What you will do » When you reach the line containing "-- this is an" in the data below, begin returning lines exactly as written, and stop once the line containing "-- this is your" has been returned.

************

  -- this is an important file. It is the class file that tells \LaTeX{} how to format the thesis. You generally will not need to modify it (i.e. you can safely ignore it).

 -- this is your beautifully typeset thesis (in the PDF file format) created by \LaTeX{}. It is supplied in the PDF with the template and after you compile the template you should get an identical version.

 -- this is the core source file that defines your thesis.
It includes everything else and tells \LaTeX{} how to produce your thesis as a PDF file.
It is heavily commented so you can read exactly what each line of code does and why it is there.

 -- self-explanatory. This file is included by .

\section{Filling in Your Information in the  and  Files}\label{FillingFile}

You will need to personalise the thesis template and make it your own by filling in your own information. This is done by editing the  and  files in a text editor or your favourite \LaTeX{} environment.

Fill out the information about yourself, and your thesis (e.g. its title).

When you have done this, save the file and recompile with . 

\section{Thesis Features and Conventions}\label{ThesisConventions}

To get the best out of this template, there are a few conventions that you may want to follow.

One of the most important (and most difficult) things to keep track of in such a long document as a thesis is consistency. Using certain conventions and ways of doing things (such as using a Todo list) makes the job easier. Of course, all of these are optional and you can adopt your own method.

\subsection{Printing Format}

************

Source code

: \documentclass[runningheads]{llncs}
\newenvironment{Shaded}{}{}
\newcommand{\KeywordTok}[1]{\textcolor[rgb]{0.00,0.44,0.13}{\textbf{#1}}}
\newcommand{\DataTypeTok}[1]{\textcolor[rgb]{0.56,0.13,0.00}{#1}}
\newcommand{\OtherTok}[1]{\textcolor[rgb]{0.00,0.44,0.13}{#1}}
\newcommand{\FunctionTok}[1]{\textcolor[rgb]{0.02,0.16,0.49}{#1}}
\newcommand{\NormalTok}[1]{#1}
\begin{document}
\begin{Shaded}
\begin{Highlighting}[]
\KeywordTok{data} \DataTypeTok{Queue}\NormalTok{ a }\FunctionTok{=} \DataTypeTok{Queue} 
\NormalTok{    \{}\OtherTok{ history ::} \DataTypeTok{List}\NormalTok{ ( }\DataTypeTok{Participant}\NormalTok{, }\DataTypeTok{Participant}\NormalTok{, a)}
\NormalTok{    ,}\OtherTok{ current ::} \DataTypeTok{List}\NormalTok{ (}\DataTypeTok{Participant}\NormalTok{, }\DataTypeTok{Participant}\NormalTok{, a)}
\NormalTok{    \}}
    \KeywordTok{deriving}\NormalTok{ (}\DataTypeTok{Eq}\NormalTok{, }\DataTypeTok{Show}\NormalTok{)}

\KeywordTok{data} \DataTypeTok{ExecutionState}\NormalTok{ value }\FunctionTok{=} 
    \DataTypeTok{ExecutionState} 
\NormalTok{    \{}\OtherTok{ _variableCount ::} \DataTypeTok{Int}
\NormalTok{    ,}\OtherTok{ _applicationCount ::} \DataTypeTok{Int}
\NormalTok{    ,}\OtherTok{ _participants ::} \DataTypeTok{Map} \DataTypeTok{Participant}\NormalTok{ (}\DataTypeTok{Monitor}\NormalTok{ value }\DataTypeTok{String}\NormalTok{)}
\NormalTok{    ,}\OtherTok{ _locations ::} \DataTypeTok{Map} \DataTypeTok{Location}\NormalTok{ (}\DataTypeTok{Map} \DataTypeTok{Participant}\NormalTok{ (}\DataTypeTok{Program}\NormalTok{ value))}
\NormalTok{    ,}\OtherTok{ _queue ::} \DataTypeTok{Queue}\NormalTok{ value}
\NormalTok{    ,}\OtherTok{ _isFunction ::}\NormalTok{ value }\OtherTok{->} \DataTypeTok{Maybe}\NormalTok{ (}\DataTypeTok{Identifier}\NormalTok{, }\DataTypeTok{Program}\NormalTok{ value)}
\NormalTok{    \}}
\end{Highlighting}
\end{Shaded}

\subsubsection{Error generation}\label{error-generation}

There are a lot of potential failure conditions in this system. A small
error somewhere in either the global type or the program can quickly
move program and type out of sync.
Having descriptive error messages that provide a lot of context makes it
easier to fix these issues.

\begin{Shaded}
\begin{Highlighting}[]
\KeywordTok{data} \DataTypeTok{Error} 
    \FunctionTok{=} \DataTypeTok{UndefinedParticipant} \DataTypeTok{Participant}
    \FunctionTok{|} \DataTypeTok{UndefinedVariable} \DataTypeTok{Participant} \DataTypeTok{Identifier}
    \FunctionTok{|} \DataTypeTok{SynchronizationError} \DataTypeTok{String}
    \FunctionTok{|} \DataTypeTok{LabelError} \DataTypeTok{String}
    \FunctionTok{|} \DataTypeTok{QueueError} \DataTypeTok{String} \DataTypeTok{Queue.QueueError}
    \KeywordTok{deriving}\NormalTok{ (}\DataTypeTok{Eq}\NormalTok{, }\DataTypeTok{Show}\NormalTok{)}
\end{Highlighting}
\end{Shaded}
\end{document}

************

Answer to the problem »
  -- this is an important file. It is the class file that tells \LaTeX{} how to format the thesis. You generally will not need to modify it (i.e. you can safely ignore it).

 -- this is your beautifully typeset thesis (in the PDF file format) created by \LaTeX{}. It is supplied in the PDF with the template and after you compile the template you should get an identical version.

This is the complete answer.